Three different kinds of ibis species are attested from ancient Egypt: the sacred ibis, the glossy ibis, and the northern bald ibis. Pictorial representations of the latter bird—easily recognizable by the shape of its body, the shorter legs, long curved beak, and the typical crest covering the back of the head—were used in writings of the noun akh and related words and notions (e.g., the blessed dead). We can deduce from modern observations that in ancient times this member of the ibis species used to dwell on rocky cliffs on the eastern bank of the Nile, that is, at the very place designated as the ideal rebirth and resurrection region (the akhet).
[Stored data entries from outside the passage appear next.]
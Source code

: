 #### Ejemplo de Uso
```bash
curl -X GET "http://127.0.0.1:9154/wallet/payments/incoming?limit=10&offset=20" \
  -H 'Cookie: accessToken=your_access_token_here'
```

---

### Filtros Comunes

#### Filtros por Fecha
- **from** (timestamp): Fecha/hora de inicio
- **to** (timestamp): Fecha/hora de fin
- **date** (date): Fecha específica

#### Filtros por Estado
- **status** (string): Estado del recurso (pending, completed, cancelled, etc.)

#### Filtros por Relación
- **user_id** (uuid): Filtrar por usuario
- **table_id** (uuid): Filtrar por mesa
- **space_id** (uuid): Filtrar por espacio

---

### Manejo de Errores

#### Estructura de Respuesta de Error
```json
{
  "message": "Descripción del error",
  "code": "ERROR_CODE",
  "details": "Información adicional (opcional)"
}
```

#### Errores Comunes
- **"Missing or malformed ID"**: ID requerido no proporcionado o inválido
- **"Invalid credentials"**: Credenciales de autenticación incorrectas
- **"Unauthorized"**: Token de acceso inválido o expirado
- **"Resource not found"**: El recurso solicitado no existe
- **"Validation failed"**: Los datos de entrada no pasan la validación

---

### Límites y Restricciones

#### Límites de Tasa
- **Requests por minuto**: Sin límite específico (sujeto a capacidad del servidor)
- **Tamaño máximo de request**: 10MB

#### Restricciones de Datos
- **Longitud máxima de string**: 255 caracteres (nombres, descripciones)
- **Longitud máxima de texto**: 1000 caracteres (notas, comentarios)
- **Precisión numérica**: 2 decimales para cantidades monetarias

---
Thus, the northern bald ibises might have been viewed as visitors and messengers from the other world—earthly manifestations of the blessed dead (the akhu). The material and pictorial evidence dealing with the northern bald ibis in ancient Egypt is accurate, precise, and elaborate in the early periods of Egyptian history (until the final phase of the third millennium BCE). Later, the representations of this bird became schematized and do not correspond to nature. Thus, they do not present us with any direct and convincing evidence for the presence of the northern bald ibis in Egypt, and, moreover, they most probably witness both the bird’s decline and its disappearance from the country.